Republican Proposal 'Clearly Targeting Student Voters'

Legislation that North Carolina Gov. Pat McCrory (R) plans to sign into law -- despite not reading the entire bill -- will make it more difficult for college students to vote in the Tar Heel state.

The GOP-backed bill, H.B. 589, will require voters to display specific types of government-issued IDs at the polls, and it doesn't recognize college ID as valid identification. The measure also removes preregistration for high school students, cuts early voting time and eliminates same-day registration.

"It's clearly targeting student voters," Diana Kasdan, senior counsel at the New York University School of Law's Brennan Center for Justice, told the Chronicle of Higher Education. "They tend to vote Democratic, and it's a Republican-controlled state legislature that passed it."

Although former Massachusetts Gov.
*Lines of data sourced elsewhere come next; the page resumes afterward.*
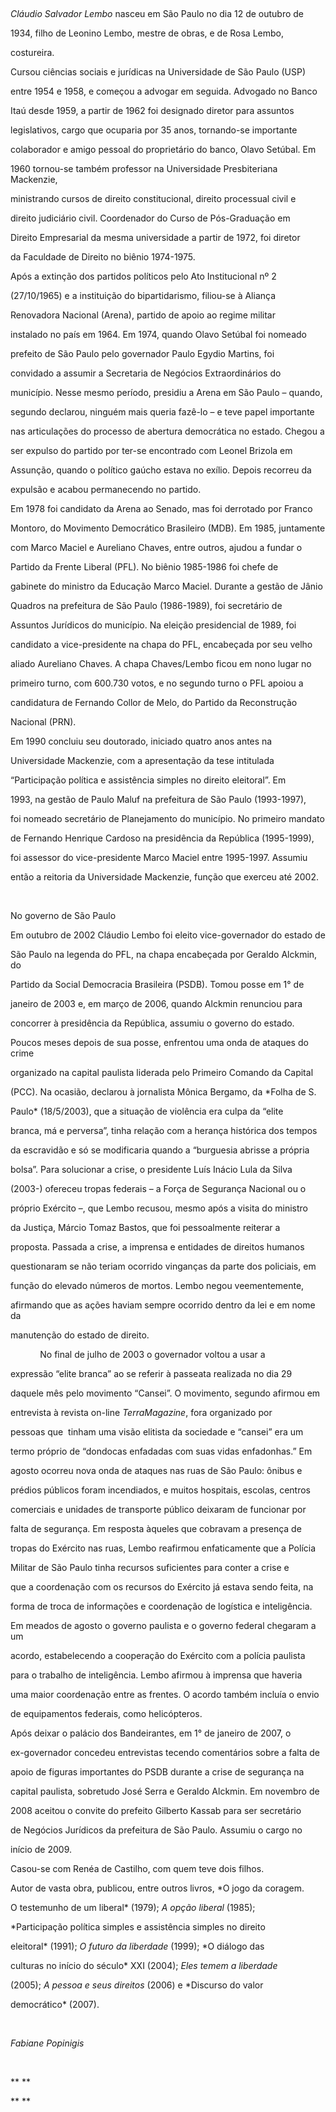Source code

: 

 



*Cláudio Salvador Lembo* nasceu em São Paulo no dia 12 de outubro de

1934, filho de Leonino Lembo, mestre de obras, e de Rosa Lembo,

costureira.



Cursou ciências sociais e jurídicas na Universidade de São Paulo (USP)

entre 1954 e 1958, e começou a advogar em seguida. Advogado no Banco

Itaú desde 1959, a partir de 1962 foi designado diretor para assuntos

legislativos, cargo que ocuparia por 35 anos, tornando-se importante

colaborador e amigo pessoal do proprietário do banco, Olavo Setúbal. Em

1960 tornou-se também professor na Universidade Presbiteriana Mackenzie,

ministrando cursos de direito constitucional, direito processual civil e

direito judiciário civil. Coordenador do Curso de Pós-Graduação em

Direito Empresarial da mesma universidade a partir de 1972, foi diretor

da Faculdade de Direito no biênio 1974-1975.



Após a extinção dos partidos políticos pelo Ato Institucional nº 2

(27/10/1965) e a instituição do bipartidarismo, filiou-se à Aliança

Renovadora Nacional (Arena), partido de apoio ao regime militar

instalado no país em 1964. Em 1974, quando Olavo Setúbal foi nomeado

prefeito de São Paulo pelo governador Paulo Egydio Martins, foi

convidado a assumir a Secretaria de Negócios Extraordinários do

município. Nesse mesmo período, presidiu a Arena em São Paulo – quando,

segundo declarou, ninguém mais queria fazê-lo – e teve papel importante

nas articulações do processo de abertura democrática no estado. Chegou a

ser expulso do partido por ter-se encontrado com Leonel Brizola em

Assunção, quando o político gaúcho estava no exílio. Depois recorreu da

expulsão e acabou permanecendo no partido.



Em 1978 foi candidato da Arena ao Senado, mas foi derrotado por Franco

Montoro, do Movimento Democrático Brasileiro (MDB). Em 1985, juntamente

com Marco Maciel e Aureliano Chaves, entre outros, ajudou a fundar o

Partido da Frente Liberal (PFL). No biênio 1985-1986 foi chefe de

gabinete do ministro da Educação Marco Maciel. Durante a gestão de Jânio

Quadros na prefeitura de São Paulo (1986-1989), foi secretário de

Assuntos Jurídicos do município. Na eleição presidencial de 1989, foi

candidato a vice-presidente na chapa do PFL, encabeçada por seu velho

aliado Aureliano Chaves. A chapa Chaves/Lembo ficou em nono lugar no

primeiro turno, com 600.730 votos, e no segundo turno o PFL apoiou a

candidatura de Fernando Collor de Melo, do Partido da Reconstrução

Nacional (PRN).



Em 1990 concluiu seu doutorado, iniciado quatro anos antes na

Universidade Mackenzie, com a apresentação da tese intitulada

“Participação política e assistência simples no direito eleitoral”. Em

1993, na gestão de Paulo Maluf na prefeitura de São Paulo (1993-1997),

foi nomeado secretário de Planejamento do município. No primeiro mandato

de Fernando Henrique Cardoso na presidência da República (1995-1999),

foi assessor do vice-presidente Marco Maciel entre 1995-1997. Assumiu

então a reitoria da Universidade Mackenzie, função que exerceu até 2002.



 



No governo de São Paulo



Em outubro de 2002 Cláudio Lembo foi eleito vice-governador do estado de

São Paulo na legenda do PFL, na chapa encabeçada por Geraldo Alckmin, do

Partido da Social Democracia Brasileira (PSDB). Tomou posse em 1° de

janeiro de 2003 e, em março de 2006, quando Alckmin renunciou para

concorrer à presidência da República, assumiu o governo do estado.

Poucos meses depois de sua posse, enfrentou uma onda de ataques do crime

organizado na capital paulista liderada pelo Primeiro Comando da Capital

(PCC). Na ocasião, declarou à jornalista Mônica Bergamo, da *Folha de S.

Paulo* (18/5/2003), que a situação de violência era culpa da “elite

branca, má e perversa”, tinha relação com a herança histórica dos tempos

da escravidão e só se modificaria quando a “burguesia abrisse a própria

bolsa”. Para solucionar a crise, o presidente Luís Inácio Lula da Silva

(2003-) ofereceu tropas federais – a Força de Segurança Nacional ou o

próprio Exército –, que Lembo recusou, mesmo após a visita do ministro

da Justiça, Márcio Tomaz Bastos, que foi pessoalmente reiterar a

proposta. Passada a crise, a imprensa e entidades de direitos humanos

questionaram se não teriam ocorrido vinganças da parte dos policiais, em

função do elevado números de mortos. Lembo negou veementemente,

afirmando que as ações haviam sempre ocorrido dentro da lei e em nome da

manutenção do estado de direito.  



            No final de julho de 2003 o governador voltou a usar a

expressão “elite branca” ao se referir à passeata realizada no dia 29

daquele mês pelo movimento “Cansei”. O movimento, segundo afirmou em

entrevista à revista on-line *TerraMagazine*, fora organizado por

pessoas que  tinham uma visão elitista da sociedade e “cansei” era um

termo próprio de “dondocas enfadadas com suas vidas enfadonhas.” Em

agosto ocorreu nova onda de ataques nas ruas de São Paulo: ônibus e

prédios públicos foram incendiados, e muitos hospitais, escolas, centros

comerciais e unidades de transporte público deixaram de funcionar por

falta de segurança. Em resposta àqueles que cobravam a presença de

tropas do Exército nas ruas, Lembo reafirmou enfaticamente que a Polícia

Militar de São Paulo tinha recursos suficientes para conter a crise e

que a coordenação com os recursos do Exército já estava sendo feita, na

forma de troca de informações e coordenação de logística e inteligência.

Em meados de agosto o governo paulista e o governo federal chegaram a um

acordo, estabelecendo a cooperação do Exército com a polícia paulista

para o trabalho de inteligência. Lembo afirmou à imprensa que haveria

uma maior coordenação entre as frentes. O acordo também incluía o envio

de equipamentos federais, como helicópteros.



Após deixar o palácio dos Bandeirantes, em 1° de janeiro de 2007, o

ex-governador concedeu entrevistas tecendo comentários sobre a falta de

apoio de figuras importantes do PSDB durante a crise de segurança na

capital paulista, sobretudo José Serra e Geraldo Alckmin. Em novembro de

2008 aceitou o convite do prefeito Gilberto Kassab para ser secretário

de Negócios Jurídicos da prefeitura de São Paulo. Assumiu o cargo no

início de 2009.



Casou-se com Renéa de Castilho, com quem teve dois filhos.



Autor de vasta obra, publicou, entre outros livros, *O jogo da coragem.

O testemunho de um liberal* (1979); *A opção liberal* (1985);

*Participação política simples e assistência simples no direito

eleitoral* (1991); *O futuro da liberdade* (1999); *O diálogo das

culturas no início do século* XXI (2004); *Eles temem a liberdade*

(2005); *A pessoa e seus direitos* (2006) e *Discurso do valor

democrático* (2007).



 



*Fabiane Popinigis*



 



** **



** **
Mitt Romney (R) won North Carolina in 2012, two-thirds of voters under age 30 voted Democratic.

U.S. Supreme Court precedent allows out-of-state students to vote where they attend college, but few students seek to obtain a driver's license in the state where they attend school. For this reason, critics contend that voter ID laws that do not allow college-issued cards create an extra hurdle for young voters.
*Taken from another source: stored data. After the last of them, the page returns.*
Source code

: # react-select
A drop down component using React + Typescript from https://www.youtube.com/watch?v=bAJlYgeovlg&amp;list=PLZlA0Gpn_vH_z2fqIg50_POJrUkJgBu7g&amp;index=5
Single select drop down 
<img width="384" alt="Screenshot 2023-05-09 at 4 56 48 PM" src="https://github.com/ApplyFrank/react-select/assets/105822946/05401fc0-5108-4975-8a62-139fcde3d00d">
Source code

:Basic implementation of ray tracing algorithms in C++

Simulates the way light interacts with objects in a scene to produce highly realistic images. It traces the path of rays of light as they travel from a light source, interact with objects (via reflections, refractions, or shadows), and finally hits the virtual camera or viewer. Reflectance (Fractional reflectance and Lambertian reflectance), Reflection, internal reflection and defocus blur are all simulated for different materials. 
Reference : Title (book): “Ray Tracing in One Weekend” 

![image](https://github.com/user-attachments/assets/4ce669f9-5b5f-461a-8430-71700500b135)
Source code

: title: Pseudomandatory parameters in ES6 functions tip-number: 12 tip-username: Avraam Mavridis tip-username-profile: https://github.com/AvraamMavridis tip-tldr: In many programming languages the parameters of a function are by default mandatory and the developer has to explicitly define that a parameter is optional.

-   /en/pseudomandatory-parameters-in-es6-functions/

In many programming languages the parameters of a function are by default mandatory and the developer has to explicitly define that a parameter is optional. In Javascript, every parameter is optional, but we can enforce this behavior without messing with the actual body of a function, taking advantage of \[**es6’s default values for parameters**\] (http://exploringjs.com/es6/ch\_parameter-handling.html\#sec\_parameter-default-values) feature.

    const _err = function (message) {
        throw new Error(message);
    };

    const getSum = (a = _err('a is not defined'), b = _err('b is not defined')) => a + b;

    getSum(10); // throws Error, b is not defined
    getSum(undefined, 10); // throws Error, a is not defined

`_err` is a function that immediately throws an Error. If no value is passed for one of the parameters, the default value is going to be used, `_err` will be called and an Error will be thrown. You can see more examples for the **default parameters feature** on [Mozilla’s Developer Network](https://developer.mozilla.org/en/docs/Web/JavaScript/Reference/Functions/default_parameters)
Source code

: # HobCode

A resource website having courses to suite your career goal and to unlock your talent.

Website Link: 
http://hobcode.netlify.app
"What the legislation is essentially saying to students is that even though you live here for the majority of your time, you don’t have a say-so in the government,” Joshua Vincent, a 30-year-old graduate student at North Carolina Central University, told The Huffington Post. Vincent was arrested along with five others while protesting the law at the state capitol last week.

In recent years, more than 30 states have passed voter ID laws that disproportionately affect college students. Supporters says these measures prevent voter impersonation fraud. Critics dismiss this line of argument as a scare tactic. The type of fraud targeted by voter ID laws is actually less common than getting stuck by lighting, according to the Brennan Center for Justice.
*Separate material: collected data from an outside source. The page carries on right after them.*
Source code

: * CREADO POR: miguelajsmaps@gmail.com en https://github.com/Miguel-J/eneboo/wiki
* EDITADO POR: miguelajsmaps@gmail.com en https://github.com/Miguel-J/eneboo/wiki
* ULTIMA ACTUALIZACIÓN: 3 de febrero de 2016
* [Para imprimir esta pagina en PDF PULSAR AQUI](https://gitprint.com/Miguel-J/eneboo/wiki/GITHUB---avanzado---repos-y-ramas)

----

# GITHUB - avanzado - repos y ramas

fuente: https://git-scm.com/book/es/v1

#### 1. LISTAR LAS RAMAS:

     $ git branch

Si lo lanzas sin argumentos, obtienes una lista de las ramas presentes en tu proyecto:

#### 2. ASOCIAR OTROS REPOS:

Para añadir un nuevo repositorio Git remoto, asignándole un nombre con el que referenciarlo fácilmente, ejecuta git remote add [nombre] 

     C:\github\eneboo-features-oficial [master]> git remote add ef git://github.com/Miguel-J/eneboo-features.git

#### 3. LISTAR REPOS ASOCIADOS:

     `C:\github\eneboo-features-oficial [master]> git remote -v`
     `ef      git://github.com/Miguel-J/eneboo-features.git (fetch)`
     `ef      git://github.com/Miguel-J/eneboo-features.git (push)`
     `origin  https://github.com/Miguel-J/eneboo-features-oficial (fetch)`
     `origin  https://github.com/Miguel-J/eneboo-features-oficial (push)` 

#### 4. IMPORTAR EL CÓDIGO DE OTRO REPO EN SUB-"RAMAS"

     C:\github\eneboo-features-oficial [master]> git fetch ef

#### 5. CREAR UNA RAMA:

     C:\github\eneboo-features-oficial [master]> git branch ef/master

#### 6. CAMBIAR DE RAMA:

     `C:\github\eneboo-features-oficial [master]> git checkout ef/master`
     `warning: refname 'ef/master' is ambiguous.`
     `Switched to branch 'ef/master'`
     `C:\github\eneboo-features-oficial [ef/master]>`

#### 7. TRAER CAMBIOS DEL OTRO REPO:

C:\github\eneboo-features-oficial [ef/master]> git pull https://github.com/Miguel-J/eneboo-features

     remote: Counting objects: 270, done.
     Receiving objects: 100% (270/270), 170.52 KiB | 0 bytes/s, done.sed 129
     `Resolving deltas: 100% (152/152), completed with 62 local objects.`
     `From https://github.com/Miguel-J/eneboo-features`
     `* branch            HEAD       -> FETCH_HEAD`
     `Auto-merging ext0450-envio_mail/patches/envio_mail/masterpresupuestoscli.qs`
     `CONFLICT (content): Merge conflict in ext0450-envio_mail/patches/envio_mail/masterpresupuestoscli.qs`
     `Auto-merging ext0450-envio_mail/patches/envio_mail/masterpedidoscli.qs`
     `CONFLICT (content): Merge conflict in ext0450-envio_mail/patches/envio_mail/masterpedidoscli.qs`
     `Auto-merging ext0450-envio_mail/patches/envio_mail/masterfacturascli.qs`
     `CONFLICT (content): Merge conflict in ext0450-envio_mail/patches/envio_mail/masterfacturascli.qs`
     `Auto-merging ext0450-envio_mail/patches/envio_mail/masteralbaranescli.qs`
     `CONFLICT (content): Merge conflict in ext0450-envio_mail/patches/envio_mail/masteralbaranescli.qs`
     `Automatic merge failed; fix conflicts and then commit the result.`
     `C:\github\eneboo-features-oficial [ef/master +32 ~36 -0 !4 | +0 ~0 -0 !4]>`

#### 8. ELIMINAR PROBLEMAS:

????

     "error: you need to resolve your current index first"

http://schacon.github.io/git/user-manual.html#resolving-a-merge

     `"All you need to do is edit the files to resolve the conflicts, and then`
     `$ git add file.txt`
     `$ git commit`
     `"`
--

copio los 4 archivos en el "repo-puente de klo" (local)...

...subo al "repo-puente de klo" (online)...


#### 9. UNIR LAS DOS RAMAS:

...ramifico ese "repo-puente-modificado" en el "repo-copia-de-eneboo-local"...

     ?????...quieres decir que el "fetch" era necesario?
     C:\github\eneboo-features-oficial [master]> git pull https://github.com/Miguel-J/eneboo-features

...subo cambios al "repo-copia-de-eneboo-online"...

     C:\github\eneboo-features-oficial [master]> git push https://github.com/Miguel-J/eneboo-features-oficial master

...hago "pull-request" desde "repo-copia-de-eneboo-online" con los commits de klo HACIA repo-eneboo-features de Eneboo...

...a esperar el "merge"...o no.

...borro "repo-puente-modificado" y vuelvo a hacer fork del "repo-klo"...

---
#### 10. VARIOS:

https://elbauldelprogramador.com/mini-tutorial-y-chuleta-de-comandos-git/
And students are not the only groups that could be disproportionately affected by the law: An analysis by the North Carolina Secretary of State concluded that non-white and Democratic voters are especially likely to lack the state-required ID.

North Carolina legislators paid particular attention to college students this session, proposing several bills unpopular with young voters. For one, the state Senate pushed to stop a pilot program at the University of North Carolina to implement gender-neutral housing, a policy designed to help LGBT students on campus.

The legislature also passed a bill to allow concealed carry on campus, despite student opposition. Permitting guns on campus has proved highly unpopular among students, professors and college leaders nationwide, including in conservative states like Arkansas and Texas.

Gov. McCrory also sparked bipartisan outrage early in 2013 when he criticized liberal arts majors at public colleges, suggesting fields like gender studies should not be offered at state schools.

For all the controversy surrounding the voter ID law, it isn't as bad for students, or at least their parents, as an earlier proposal from the state Senate. That bill would have prevented parents from claiming their children as dependents for state income tax purposes if their children registered to vote using a campus address. Such legislation was similar to a measure proposed in Ohio that would've punished public colleges if students registered to vote in the state.